Scott Walker, vandaag overleden op 76-jarige leeftijd, gaat de boeken in als een muzikant met een vrij bizarre carrière. Scott Walker probeerde aan het eind van de jaren 50 als Scott Engel, de naam waarmee hij geboren werd, voet aan de grond te krijgen als muzikant. Dat lukte maar matig, tot hij in 1964 samen met Gary Leeds en John Maus de band The Walker Brothers formeerde. Het drietal, vanaf dan bekend als Gary Walker, John Walker en Scott Walker, was met name in het Verenigd Koninkrijk succesvol, maar scoorde uiteindelijk wereldwijd hits met songs als Make It Easy on Yourself en The Sun Ain't Gonna Shine (Anymore).
Het was Scott Walker die uiteindelijk niet opgewassen was tegen het succes en zich na een depressie terugtrok in een klooster. Diezelfde Scott Walker was vervolgens echter ook de eerste die begon aan een solocarrière en het bleek in eerste instantie een zeer succesvolle solocarrière, vreemd genoeg onder de naam Scott Walker en niet onder zijn eigen naam. Tussen 1967 en 1969 maakte Scott Walker vier geweldige platen (Scott, Scott 2, Scott 3 en Scott 4), die behoren tot de betere singer-songwriter platen uit de late jaren 60, al is het maar vanwege de man's geweldige stem.
Ondanks het hoge niveau van de eerste soloplaten van Scott Walker nam het succes steeds verder af en stemde hij in de jaren 70 in met een Walker Brothers reünie, die uiteindelijk niet zo succesvol was als verwacht en hem bovendien enorm frustreerde. Ook de soloplaten die Scott Walker aan het begin van de jaren 70 maakte moeten we maar snel vergeten.
Scott Walker keerde de muziek aan het eind van de jaren 70 helemaal de rug toe en keerde pas in 1984 weer terug met het behoorlijk experimentele Climate Of Hunter, dat pas in 1995 werd gevolgd door het al even ongrijpbare Tilt en weer 11 jaar later door The Drift. Het zijn bijzondere platen, die helaas maar door een kleine groep muziekliefhebbers op de juiste waarde werden geschat. Het zijn bovendien platen die mijlenver zijn verwijderd van de muziek die Scott Walker in zijn meest succesvolle jaren maakte.
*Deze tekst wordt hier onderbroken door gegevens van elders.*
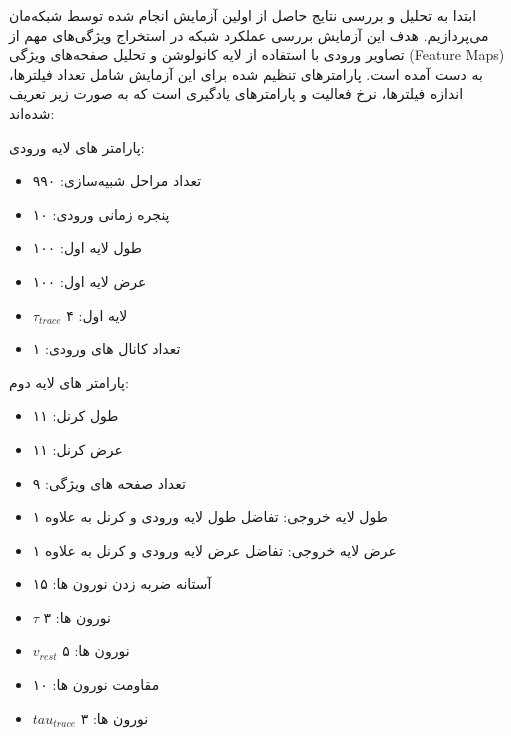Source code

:             ابتدا به تحلیل و بررسی نتایج حاصل از اولین آزمایش انجام شده توسط شبکه‌مان
            می‌پردازیم. هدف این آزمایش بررسی عملکرد شبکه در استخراج ویژگی‌های مهم از تصاویر ورودی با استفاده از لایه کانولوشن و تحلیل صفحه‌های ویژگی 
            (Feature Maps) 
            به دست آمده است. پارامترهای تنظیم شده برای این آزمایش شامل تعداد فیلترها، اندازه فیلترها، نرخ فعالیت و پارامترهای یادگیری است که به صورت زیر تعریف شده‌اند:
            \begin{multicols}{3}
                پارامتر های لایه ورودی:
                \begin{itemize}
                \item تعداد مراحل شبیه‌سازی: ۹۹۰
                \item پنجره زمانی ورودی: ۱۰
                \item طول لایه اول: ۱۰۰
                \item عرض لایه اول: ۱۰۰
                \item $\tau_{trace}$ لایه اول: ۴
                \item تعداد کانال های ورودی: ۱
                \end{itemize}
                
                \columnbreak
                
                پارامتر های لایه دوم:
                \begin{itemize}
                \item طول کرنل: ۱۱
                \item عرض کرنل: ۱۱
                \item تعداد صفحه های ویژگی: ۹
                \item طول لایه خروجی:  تفاضل طول لایه ورودی و کرنل به علاوه ۱
                \item عرض لایه خروجی:  تفاضل عرض لایه ورودی و کرنل به علاوه ۱
                \item آستانه ضربه زدن نورون ها: ۱۵
                \item $\tau$ نورون ها: ۳
                \item $v_{rest}$ نورون ها: ۵
                \item مقاومت نورون ها: ۱۰
                \item $tau_{trace}$ نورون ها: ۳
                \end{itemize}
                \columnbreak


\end{multicols}
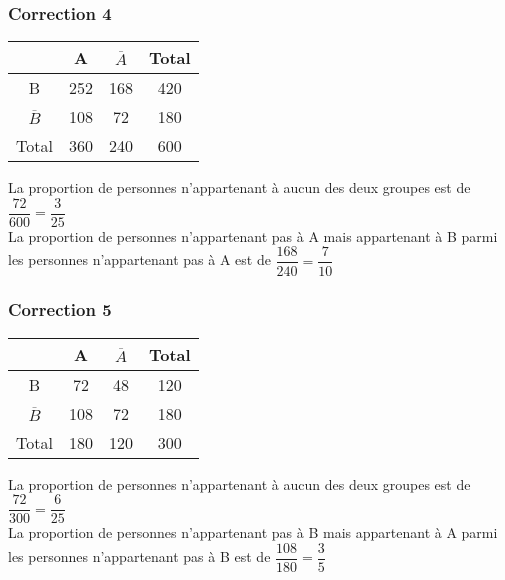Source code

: \documentclass[15pt, mathserif]{beamer}
\begin{document}
\begin{frame}
\vspace{-10mm}
	\frametitle{Correction 4}
\begin{center} 
 \begin{tabular}{|c|c|c|c|} 
 \cline{2-4} 
 \multicolumn{1}{c|}{} & A & $\overline{A}$ & Total \\\hline 
 B   &252  &168& 420 \\\hline 
 $\overline{B}$   &108 & 72 & 180 \\\hline 
 Total   &360&240 &600 \\\hline  
 \end{tabular} 
 \end{center}
 La proportion de personnes n'appartenant à aucun des deux groupes est de $\dfrac{72}{600 }= \dfrac{3}{25}$
 \\ La proportion de personnes n'appartenant pas à A mais appartenant à B parmi les personnes n'appartenant pas à A est de $\dfrac{168}{240 }= \dfrac{7}{10}$
\end{frame}


\begin{frame}
\vspace{-10mm}
	\frametitle{Correction 5}
\begin{center} 
 \begin{tabular}{|c|c|c|c|} 
 \cline{2-4} 
 \multicolumn{1}{c|}{} & A & $\overline{A}$ & Total \\\hline 
 B   &72  &48& 120 \\\hline 
 $\overline{B}$   &108 & 72 & 180 \\\hline 
 Total   &180&120 &300 \\\hline  
 \end{tabular} 
 \end{center}
 La proportion de personnes n'appartenant à aucun des deux groupes est de $\dfrac{72}{300 }= \dfrac{6}{25}$
 \\ La proportion de personnes n'appartenant pas à B mais appartenant à A parmi les personnes n'appartenant pas à B est de $\dfrac{108}{180 }= \dfrac{3}{5}$
\end{frame}
\end{document}
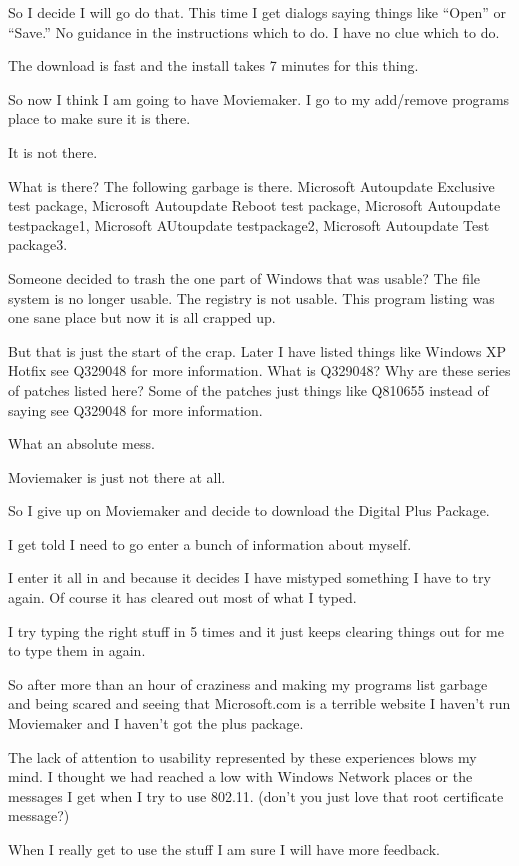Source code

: \documentclass[12pt,letterpaper]{article}
\begin{document}
So I decide I will go do that.
This time I get dialogs saying things like ``Open'' or ``Save.''
No guidance in the instructions which to do.
I have no clue which to do.

The download is fast and the install takes 7 minutes for this thing.

So now I think I am going to have Moviemaker.
I go to my add/remove programs place to make sure it is there.

It is not there.

What is there? The following garbage is there.
Microsoft Autoupdate Exclusive test package, Microsoft Autoupdate Reboot test package,
Microsoft Autoupdate testpackage1, Microsoft AUtoupdate testpackage2,
Microsoft Autoupdate Test package3.

Someone decided to trash the one part of Windows that was usable?
The file system is no longer usable. The registry is not usable.
This program listing was one sane place but now it is all crapped up.

But that is just the start of the crap.
Later I have listed things like Windows XP Hotfix see Q329048 for more information.
What is Q329048? Why are these series of patches listed here?
Some of the patches just things like Q810655 instead of saying see Q329048
for more information.

What an absolute mess.

Moviemaker is just not there at all.

So I give up on Moviemaker and decide to download the Digital Plus Package.

I get told I need to go enter a bunch of information about myself.

I enter it all in and because it decides I have mistyped something I have to try again.
Of course it has cleared out most of what I typed.

I try typing the right stuff in 5 times and it just keeps clearing things out
for me to type them in again.

So after more than an hour of craziness and making my programs list garbage
and being scared and seeing that Microsoft.com is a terrible website I haven't
run Moviemaker and I haven't got the plus package.

The lack of attention to usability represented by these experiences blows my mind.
I thought we had reached a low with Windows Network places or the messages I
get when I try to use 802.11. (don't you just love that root certificate message?)

When I really get to use the stuff I am sure I will have more feedback.
\end{document}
De laatste plaat die ik van Scott Walker beluisterde is het in 2012 verschenen Bish Bosch. Op deze BLOG schreef ik er destijds het volgende over: "In muzikaal opzicht legt Scott Walker de lat wederom hoog. Samurai zwaarden en een prehistorische hoorn springen het meest in het oog bij de bestudering van de gebruikte instrumenten, maar ook conventionele instrumenten worden door de muzikanten die Scott Walker m zich heen heeft verzameld op redelijk onconventionele wijze bespeeld. Ook aan de zang hoor je al lang niet meer dat Scott Walker aan het eind van de jaren 60 werd gerekend tot de betere crooners. De vocalen op Bish Bosch hebben iets dreigends en onheilspellends en gaan altijd een andere kant op dan je verwacht. Dat geldt overigens ook voor de songs op deze plaat. Het is vaak zoeken naar structuren en een min of meer gangbare songstructuur kom je eigenlijk niet tegen op Bish Bosch. Iedereen die op zoek is naar nog meer hoge drempels vindt deze in de nauwelijks te doorgronden en bijna zonder uitzondering aardedonkere teksten, waarin Scott Walker onder andere de laatste dag van de Roemeense dictator Nicolae Ceaușescu op Eerste Kerstdag in 1989 bezingt". De plaat werd onthaald met superlatieven.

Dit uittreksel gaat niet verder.